TASK TO COMPLETE -> Copy all lines below containing "total".
──────── EXERCISE INPUTS ────────
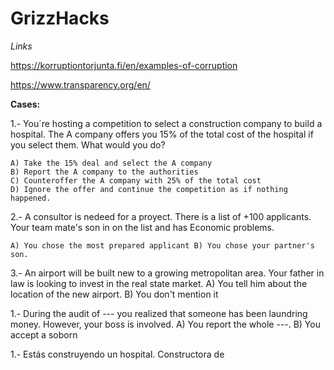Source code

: # GrizzHacks

*Links*

https://korruptiontorjunta.fi/en/examples-of-corruption

https://www.transparency.org/en/


**Cases:**

1.- You´re hosting a competition to select a construction company to build a hospital. The A company offers you 15% of the total cost of the hospital if you select them. What would you do?

    A) Take the 15% deal and select the A company
    B) Report the A company to the authorities
    C) Counteroffer the A company with 25% of the total cost
    D) Ignore the offer and continue the competition as if nothing happened.


2.- A consultor is nedeed for a proyect. There is a list of +100 applicants. Your team mate's son in on the list and has Economic problems.

    A) You chose the most prepared applicant B) You chose your partner's son.

3.- An airport will be built new to a growing metropolitan area. Your father in law is looking to invest in the real state market. A) You tell him about the location of the new airport. B) You don't mention it


1.- During the audit of --- you realized that someone has been laundring money. However, your boss is involved. A) You report the whole ---.  B) You accept a soborn

1.- Estás construyendo un hospital. Constructora de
────────
EXERCISE OUTPUT ->
1.- You´re hosting a competition to select a construction company to build a hospital. The A company offers you 15% of the total cost of the hospital if you select them. What would you do?
    C) Counteroffer the A company with 25% of the total cost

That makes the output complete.